老後の生活を支える年金。厚生労働省の資料によると、国民年金のみの受給者は月額約5~6万円と経済的に厳しい状況にある一方、厚生年金受給者は平均14万円超の収入を確保できています。
企業年金やiDeCoなどの私的年金は、一時金受け取り・年金受け取り・併用受け取りから選択でき、それぞれ税制上の特徴が異なります。退職所得控除の活用や社会保険料への影響を考慮し、最適な受取方法を選択しましょう。
1. 国民年金の平均受給額
まずは、国民年金の平均受給額を男女別に見ていきましょう。
- 全体の平均年金月額:5万7584円
- 男性の平均年金月額:5万9965円
- 女性の平均年金月額:5万5777円
厚生年金に加入していない人や、厚生年金の加入期間が短い人は、月額5万~6万円程度で生活を送る必要があります。
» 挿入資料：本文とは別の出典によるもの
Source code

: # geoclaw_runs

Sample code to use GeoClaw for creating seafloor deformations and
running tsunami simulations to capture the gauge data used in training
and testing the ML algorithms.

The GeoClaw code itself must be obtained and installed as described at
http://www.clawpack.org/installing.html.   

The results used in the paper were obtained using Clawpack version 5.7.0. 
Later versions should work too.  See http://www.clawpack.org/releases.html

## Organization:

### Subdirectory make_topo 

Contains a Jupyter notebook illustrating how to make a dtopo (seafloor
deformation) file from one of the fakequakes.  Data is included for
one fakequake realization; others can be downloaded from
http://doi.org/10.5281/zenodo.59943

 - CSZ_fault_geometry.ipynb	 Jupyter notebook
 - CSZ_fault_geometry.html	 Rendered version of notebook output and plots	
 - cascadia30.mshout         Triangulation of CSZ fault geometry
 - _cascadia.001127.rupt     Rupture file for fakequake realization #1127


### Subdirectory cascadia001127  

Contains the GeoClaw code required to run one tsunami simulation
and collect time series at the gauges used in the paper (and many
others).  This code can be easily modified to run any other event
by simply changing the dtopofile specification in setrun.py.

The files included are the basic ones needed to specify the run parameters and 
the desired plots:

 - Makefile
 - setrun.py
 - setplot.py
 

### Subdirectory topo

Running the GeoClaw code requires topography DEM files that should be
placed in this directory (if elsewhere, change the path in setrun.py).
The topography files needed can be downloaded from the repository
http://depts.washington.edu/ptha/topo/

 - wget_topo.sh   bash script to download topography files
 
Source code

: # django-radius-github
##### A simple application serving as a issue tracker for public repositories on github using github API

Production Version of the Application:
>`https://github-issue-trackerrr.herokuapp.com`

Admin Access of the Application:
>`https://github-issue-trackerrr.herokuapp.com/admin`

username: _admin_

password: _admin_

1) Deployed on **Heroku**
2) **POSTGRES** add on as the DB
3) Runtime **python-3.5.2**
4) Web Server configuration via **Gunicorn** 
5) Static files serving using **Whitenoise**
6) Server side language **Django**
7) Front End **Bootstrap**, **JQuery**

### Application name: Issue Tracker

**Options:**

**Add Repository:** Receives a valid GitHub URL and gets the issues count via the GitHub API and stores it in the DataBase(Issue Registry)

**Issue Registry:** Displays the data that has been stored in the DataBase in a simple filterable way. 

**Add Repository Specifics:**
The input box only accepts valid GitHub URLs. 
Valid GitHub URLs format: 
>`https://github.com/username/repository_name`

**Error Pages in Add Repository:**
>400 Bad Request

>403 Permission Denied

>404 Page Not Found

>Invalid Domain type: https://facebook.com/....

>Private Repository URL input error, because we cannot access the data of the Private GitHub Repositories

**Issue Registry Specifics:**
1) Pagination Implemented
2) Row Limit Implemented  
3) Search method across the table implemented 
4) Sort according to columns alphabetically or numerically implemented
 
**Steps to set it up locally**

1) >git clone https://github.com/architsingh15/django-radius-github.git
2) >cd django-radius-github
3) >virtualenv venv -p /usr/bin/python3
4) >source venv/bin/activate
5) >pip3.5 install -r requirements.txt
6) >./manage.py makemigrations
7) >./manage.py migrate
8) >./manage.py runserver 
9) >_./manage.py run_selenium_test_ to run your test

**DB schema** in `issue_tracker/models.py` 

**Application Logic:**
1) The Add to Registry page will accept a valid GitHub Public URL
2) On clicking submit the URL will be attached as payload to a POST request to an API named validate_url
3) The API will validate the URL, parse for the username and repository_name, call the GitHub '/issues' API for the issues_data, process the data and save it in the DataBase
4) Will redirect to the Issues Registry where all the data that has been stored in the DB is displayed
経済的にかなり厳しいと言わざるを得ません。
2. 厚生年金の平均受給額は?
厚生年金保険に加入している方は、国民年金だけでなく厚生年金を受給できます。続いて、厚生年金の平均額も見ていきましょう(国民年金の金額を含む)。
- 全体の平均年金月額:14万6429円
- 男性の平均年金月額:16万6606円
- 女性の平均年金月額:10万7200円
厚生年金の受給額は、厚生年金保険の加入期間や報酬に基づいて計算します。公的年金は終身年金であることを考えると、できるだけ厚生年金に加入して働くことが、有効な老後対策といえます。
3. 企業年金・iDeCoの「受け取り方」で老後の資金効率が変わる
企業年金やiDeCo(個人型確定拠出年金)は、自分専用の年金を用意できる制度です。「一時金受け取り」「年金受け取り」などを選択できるため、自身に適した受取方法を考えておきましょう。
なお、企業年金の受取方法は規程によって異なるため、就業規則や退職金規程などを確認しておきましょう。
3.1 一時金受け取り
一時金受け取りが向いている人は、退職所得控除を最大限活用できる人です。退職所得控除は控除枠が大きく、「受取額<退職所得控除」であれば、満額をそのまま受け取れます。
また、一時金の場合は「退職所得」に分類され、翌年の社会保険料に影響しません。年金受け取りの場合と比較して、手元に多くの資金を残しやすい受取方法といえるでしょう。
ただし、まとまったお金を自分で管理しなければならない点に注意が必要です。退職金を当面使う予定がなく、NISAの非課税投資枠が余っている場合は、NISAを活用して非課税で運用するとよいでしょう。
3.2 年金受け取り
年金受け取りが向いているのは、公的年金の受給額が少なく、安定した収入を長期間確保したい人です。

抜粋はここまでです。